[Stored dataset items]
+ + + +
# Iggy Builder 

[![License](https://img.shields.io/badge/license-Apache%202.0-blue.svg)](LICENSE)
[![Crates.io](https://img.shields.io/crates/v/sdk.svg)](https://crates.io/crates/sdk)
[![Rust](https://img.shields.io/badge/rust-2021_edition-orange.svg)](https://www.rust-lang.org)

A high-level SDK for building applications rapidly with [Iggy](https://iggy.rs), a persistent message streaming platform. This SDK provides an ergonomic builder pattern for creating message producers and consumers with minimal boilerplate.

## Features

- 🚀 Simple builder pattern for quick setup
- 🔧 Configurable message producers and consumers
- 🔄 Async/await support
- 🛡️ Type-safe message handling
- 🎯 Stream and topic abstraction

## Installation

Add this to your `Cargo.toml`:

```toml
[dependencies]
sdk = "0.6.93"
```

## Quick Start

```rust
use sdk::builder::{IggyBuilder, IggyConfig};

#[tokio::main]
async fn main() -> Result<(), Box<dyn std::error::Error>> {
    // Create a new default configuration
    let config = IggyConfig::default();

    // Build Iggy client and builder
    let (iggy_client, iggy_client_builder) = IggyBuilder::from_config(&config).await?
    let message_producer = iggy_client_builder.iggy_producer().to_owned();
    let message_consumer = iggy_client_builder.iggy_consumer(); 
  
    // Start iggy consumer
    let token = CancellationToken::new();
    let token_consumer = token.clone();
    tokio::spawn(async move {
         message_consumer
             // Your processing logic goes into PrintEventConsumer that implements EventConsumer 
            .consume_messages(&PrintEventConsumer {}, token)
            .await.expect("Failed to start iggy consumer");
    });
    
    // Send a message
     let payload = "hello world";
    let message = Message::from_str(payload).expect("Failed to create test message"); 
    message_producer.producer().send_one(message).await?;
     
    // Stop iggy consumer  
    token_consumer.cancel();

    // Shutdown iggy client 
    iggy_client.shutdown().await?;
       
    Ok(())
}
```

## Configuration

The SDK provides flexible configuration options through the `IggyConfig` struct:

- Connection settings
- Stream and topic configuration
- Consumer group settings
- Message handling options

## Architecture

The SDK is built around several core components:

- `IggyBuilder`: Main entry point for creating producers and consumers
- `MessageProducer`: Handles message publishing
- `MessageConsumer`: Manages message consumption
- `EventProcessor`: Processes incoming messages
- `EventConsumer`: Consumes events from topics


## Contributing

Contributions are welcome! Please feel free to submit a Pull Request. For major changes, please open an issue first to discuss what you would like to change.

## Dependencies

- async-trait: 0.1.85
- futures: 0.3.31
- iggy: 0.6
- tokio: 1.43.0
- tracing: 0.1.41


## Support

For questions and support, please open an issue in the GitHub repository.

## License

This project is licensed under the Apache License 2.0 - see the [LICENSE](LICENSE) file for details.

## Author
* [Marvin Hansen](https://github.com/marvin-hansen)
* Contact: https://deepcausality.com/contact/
+ + + +
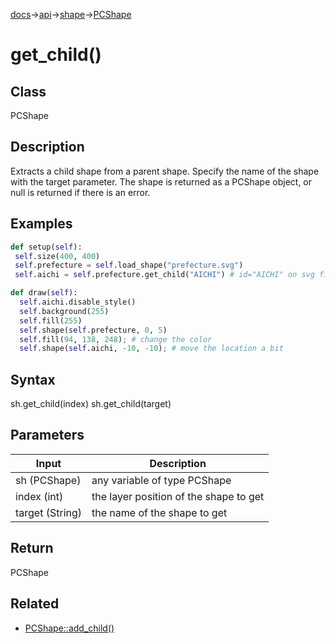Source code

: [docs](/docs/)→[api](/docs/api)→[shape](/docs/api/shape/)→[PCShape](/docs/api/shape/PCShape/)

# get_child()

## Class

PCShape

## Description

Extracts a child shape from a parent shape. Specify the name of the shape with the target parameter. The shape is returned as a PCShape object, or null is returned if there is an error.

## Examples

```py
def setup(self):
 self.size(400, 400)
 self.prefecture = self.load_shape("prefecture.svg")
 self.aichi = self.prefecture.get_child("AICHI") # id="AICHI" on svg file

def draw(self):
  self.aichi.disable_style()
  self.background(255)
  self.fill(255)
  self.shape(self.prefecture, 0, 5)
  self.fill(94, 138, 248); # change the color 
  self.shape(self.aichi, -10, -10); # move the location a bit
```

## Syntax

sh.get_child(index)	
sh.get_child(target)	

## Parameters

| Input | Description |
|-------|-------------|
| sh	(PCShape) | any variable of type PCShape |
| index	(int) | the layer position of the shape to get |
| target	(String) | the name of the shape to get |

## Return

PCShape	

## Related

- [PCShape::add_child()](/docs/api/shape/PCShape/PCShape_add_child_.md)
+ + + +
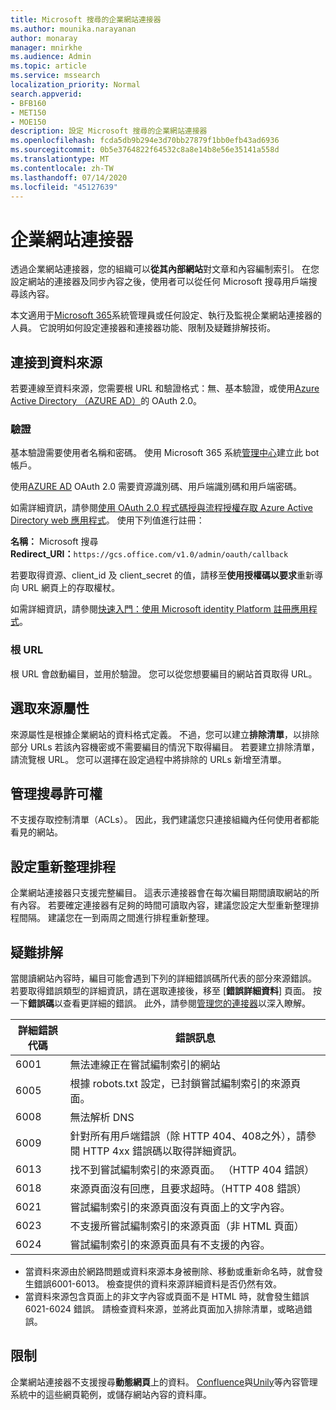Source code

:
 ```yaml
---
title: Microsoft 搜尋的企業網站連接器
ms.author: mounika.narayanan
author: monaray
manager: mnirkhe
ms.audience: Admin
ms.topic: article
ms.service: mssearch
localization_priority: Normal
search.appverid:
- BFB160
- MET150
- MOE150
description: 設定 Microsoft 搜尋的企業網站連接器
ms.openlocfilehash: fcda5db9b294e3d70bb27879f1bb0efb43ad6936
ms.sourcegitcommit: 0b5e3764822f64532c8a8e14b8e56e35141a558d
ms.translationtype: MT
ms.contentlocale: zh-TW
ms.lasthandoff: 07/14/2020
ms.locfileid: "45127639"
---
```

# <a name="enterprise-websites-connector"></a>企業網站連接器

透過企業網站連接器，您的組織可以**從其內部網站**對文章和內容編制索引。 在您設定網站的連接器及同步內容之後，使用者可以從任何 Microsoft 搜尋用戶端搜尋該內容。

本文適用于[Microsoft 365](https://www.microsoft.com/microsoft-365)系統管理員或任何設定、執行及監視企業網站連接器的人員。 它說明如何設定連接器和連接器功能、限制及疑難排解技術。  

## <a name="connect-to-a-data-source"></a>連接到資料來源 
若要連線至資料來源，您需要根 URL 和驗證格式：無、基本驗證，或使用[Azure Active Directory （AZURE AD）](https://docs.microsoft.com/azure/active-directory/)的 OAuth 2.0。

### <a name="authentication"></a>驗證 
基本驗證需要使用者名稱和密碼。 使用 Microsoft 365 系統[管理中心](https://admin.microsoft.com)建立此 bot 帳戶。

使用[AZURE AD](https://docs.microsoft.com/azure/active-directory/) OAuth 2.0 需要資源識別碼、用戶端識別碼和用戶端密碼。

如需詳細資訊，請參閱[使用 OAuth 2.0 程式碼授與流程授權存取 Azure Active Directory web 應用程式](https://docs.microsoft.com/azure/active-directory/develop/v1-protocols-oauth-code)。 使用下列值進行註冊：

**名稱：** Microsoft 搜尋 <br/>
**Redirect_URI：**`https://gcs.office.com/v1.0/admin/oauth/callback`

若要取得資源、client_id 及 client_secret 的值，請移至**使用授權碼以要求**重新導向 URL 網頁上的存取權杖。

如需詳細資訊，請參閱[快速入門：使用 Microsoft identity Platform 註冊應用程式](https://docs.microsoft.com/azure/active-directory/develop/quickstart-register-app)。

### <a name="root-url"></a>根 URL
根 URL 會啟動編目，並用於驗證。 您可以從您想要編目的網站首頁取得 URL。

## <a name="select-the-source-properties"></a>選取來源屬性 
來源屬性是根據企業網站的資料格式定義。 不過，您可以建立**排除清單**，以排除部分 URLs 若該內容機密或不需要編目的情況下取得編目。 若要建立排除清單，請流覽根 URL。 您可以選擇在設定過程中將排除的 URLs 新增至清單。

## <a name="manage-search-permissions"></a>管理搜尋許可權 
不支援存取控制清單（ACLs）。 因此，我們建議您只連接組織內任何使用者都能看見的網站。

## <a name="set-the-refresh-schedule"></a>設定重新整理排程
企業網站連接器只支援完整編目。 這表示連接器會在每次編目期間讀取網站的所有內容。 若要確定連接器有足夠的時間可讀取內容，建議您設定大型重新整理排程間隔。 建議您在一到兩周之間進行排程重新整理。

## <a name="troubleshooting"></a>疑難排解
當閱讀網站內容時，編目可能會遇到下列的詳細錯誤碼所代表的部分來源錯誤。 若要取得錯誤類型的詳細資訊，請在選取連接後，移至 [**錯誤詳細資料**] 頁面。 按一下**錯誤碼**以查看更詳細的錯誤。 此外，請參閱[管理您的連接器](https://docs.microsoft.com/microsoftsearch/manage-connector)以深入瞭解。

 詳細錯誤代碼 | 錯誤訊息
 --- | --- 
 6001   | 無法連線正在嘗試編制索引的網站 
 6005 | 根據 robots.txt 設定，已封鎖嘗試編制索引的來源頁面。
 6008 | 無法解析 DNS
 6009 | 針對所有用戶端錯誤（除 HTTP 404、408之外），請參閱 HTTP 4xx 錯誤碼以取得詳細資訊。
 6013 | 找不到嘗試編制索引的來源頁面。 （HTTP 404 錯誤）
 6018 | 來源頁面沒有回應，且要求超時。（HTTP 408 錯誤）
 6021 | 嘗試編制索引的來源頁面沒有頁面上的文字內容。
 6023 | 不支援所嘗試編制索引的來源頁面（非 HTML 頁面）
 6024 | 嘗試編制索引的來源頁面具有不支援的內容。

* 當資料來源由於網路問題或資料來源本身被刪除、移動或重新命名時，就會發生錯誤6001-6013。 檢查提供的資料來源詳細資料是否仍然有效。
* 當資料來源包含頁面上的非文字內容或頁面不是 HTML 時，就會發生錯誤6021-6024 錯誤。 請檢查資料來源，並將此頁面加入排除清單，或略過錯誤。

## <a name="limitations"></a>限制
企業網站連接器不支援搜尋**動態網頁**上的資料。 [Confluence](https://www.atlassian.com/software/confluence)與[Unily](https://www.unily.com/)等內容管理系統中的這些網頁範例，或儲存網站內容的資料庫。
+ + + +
EXERCISE REQUIREMENTS: Among the lines above, find those carrying the word "搜尋的企業網站連接器" and copy them out.

WRITTEN REPLY:
title: Microsoft 搜尋的企業網站連接器
description: 設定 Microsoft 搜尋的企業網站連接器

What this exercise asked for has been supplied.